Да и потом, предположите на секунду, что этот нежданный крестный отец, о чьем существовании мы, однако, знали, умер бы где-нибудь в Калькутте, в Вальпараисо, в Боготе или на Сэндвичевых островах. Представьте себе, что, умирая, он завещал бы все свое состояние Петрюсу. Разве Петрюс от него отказался бы?
Смогли бы вы, суровый читатель, несмотря на всю вашу суровость, отказаться от четырех миллионов капитала и пятисот тысяч ливров годовой ренты, которые оставил бы вам, умирая, какой-нибудь ваш крестный отец, каким бы посторонним и неожиданным он ни был?
Нет, вы бы приняли эти деньги.
Так вот, поскольку вы бы приняли четыре миллиона капитала и пятьсот тысяч ливров годовой ренты от умершего крестного отца, почему бы вам было не принять десять, двадцать, тридцать, пятьдесят, сто тысяч франков от живого крестного отца?
Ведь это все равно, что считать дурными все античные трагедии только потому, что они спустились с неба на стоящей за кулисами машине!
Вы скажете мне на это, что капитан «Влезь на ванты» не был богом.
Но если золото – не бог, то уж боги-то сами золото.

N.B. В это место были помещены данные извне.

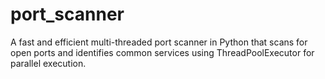 # port_scanner
A fast and efficient multi-threaded port scanner in Python that scans for open ports and identifies common services using ThreadPoolExecutor for parallel execution.
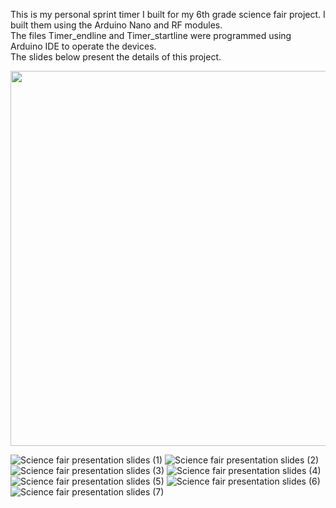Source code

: This is my personal sprint timer I built for my 6th grade science fair project. I built them using the Arduino Nano and RF modules. <br>
The files Timer_endline and Timer_startline were programmed using Arduino IDE to operate the devices. <br> 
The slides below present the details of this project.

<p align="center">
<img src="https://github.com/user-attachments/assets/48012ef9-bbd6-4201-b8cc-82c30d28655b" width=600>
</p>

![Science fair presentation slides (1)](https://github.com/user-attachments/assets/328ff4b3-2354-4fdc-9e22-ad62bbde276e)
![Science fair presentation slides (2)](https://github.com/user-attachments/assets/40961050-9a59-4f9d-a515-80f52d783009)
![Science fair presentation slides (3)](https://github.com/user-attachments/assets/6bb4cfbe-a12e-4e65-b5e3-2bf3ded7f135)
![Science fair presentation slides (4)](https://github.com/user-attachments/assets/b1bf4ce2-012c-4886-99a7-1e44cf9fdda7)
![Science fair presentation slides (5)](https://github.com/user-attachments/assets/babcda32-a1f5-48f1-8a2f-061e4a25930a)
![Science fair presentation slides (6)](https://github.com/user-attachments/assets/88f86e34-3a24-40dc-bd5b-12b73130c78c)
![Science fair presentation slides (7)](https://github.com/user-attachments/assets/8b70afe7-f8fc-44ee-a589-e1289a5f1710)
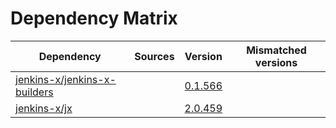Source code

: # Dependency Matrix

Dependency | Sources | Version | Mismatched versions
---------- | ------- | ------- | -------------------
[jenkins-x/jenkins-x-builders](https://github.com/jenkins-x/jenkins-x-builders) |  | [0.1.566]() | 
[jenkins-x/jx](https://github.com/jenkins-x/jx) |  | [2.0.459](https://github.com/jenkins-x/jx/releases/tag/v2.0.459) | 
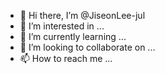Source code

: - 👋 Hi there, I’m @JiseonLee-jul
- 👀 I’m interested in ...
- 🌱 I’m currently learning ...
- 💞️ I’m looking to collaborate on ...
- 📫 How to reach me ...

<!---
JiseonLee-jul/JiseonLee-jul is a ✨ special ✨ repository because its `README.md` (this file) appears on your GitHub profile.
You can click the Preview link to take a look at your changes.
--->
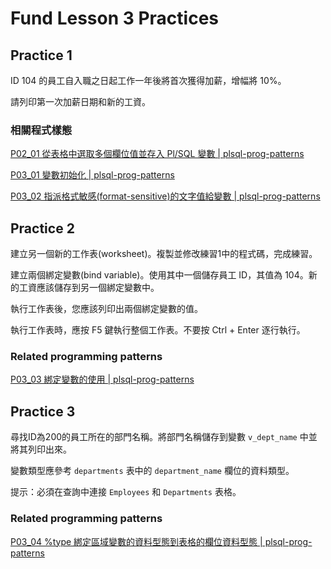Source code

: # Fund Lesson 3 Practices

## Practice 1

ID 104 的員工自入職之日起工作一年後將首次獲得加薪，增幅將 10%。

請列印第一次加薪日期和新的工資。

### 相關程式樣態

[P02_01 從表格中選取多個欄位值並存入 Pl/SQL 變數 | plsql-prog-patterns](https://hychen39.gitbook.io/plsql-prog-patterns/ch02/02-01-select-into)

[P03_01 變數初始化 | plsql-prog-patterns](https://hychen39.gitbook.io/plsql-prog-patterns/ch03/03-01-init-var)

[P03_02 指派格式敏感(format-sensitive)的文字值給變數 | plsql-prog-patterns](https://hychen39.gitbook.io/plsql-prog-patterns/ch03/03-02-init-var-format-sens)

## Practice 2

建立另一個新的工作表(worksheet)。複製並修改練習1中的程式碼，完成練習。

建立兩個綁定變數(bind variable)。使用其中一個儲存員工 ID，其值為 104。新的工資應該儲存到另一個綁定變數中。

執行工作表後，您應該列印出兩個綁定變數的值。
 
執行工作表時，應按 F5 鍵執行整個工作表。不要按 Ctrl + Enter 逐行執行。

### Related programming patterns

[P03_03 綁定變數的使用 | plsql-prog-patterns](https://hychen39.gitbook.io/plsql-prog-patterns/ch03/03-03-bind-var)

## Practice 3

尋找ID為200的員工所在的部門名稱。將部門名稱儲存到變數 `v_dept_name` 中並將其列印出來。

變數類型應參考 `departments` 表中的 `department_name` 欄位的資料類型。 

提示：必須在查詢中連接 `Employees` 和 `Departments` 表格。

### Related programming patterns

[P03_04 %type 綁定區域變數的資料型態到表格的欄位資料型態 | plsql-prog-patterns](https://hychen39.gitbook.io/plsql-prog-patterns/ch03/03-04-type-ref)
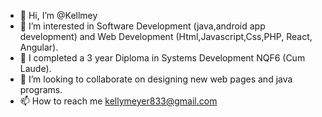 - 👋 Hi, I’m @Kellmey
- 👀 I’m interested in Software Development (java,android app development) and Web Development (Html,Javascript,Css,PHP, React, Angular).
- 🌱 I  completed a 3 year Diploma in Systems Development NQF6 (Cum Laude).
- 💞️ I’m looking to collaborate on designing new web pages and java programs.
- 📫 How to reach me kellymeyer833@gmail.com

<!---
Kellmey/Kellmey is a ✨ special ✨ repository because its `README.md` (this file) appears on your GitHub profile.
You can click the Preview link to take a look at your changes.
--->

Затем добавьте ко всему этому страсть, то есть безумие, все то, что заставляет учащенно биться сердце, от чего мутнеет разум.
И о каком будущем мечтал Петрюс во время этих нескольких проведенных в молчании минут! Какие горизонты открывались перед его взором! Как нежно качался он на голубом облаке надежды!
Наконец капитан вывел его из мечты.
– Ну? – спросил он.
Петрюс вздрогнул, сделал над собой усилие и упал с небес на землю.
– Я к вашим услугам, крестный, – сказал он.
– И готов даже пойти в «Театр-Франсе»? – спросил тот с улыбкой.
– Готов идти, куда вы прикажете.
– Твоя преданность столь велика, что она заслуживает награды. Так вот, мы не пойдем в «Театр-Франсе»: трагические стихи после выпивки, и даже перед выпивкой, не вызывают повышенного интереса. Пойду-ка я уложу свои чемоданы, поблагодарю хозяйку и через час буду у тебя дома.
– Мне пойти с вами?
– Нет, я возвращаю тебе свободу. Ступай по своим делам, если у тебя есть какие-нибудь дела ночью. А они у тебя должны быть, парень! Ибо с такой выправкой и с таким лицом, как у тебя, ты должен сводить женщин с ума.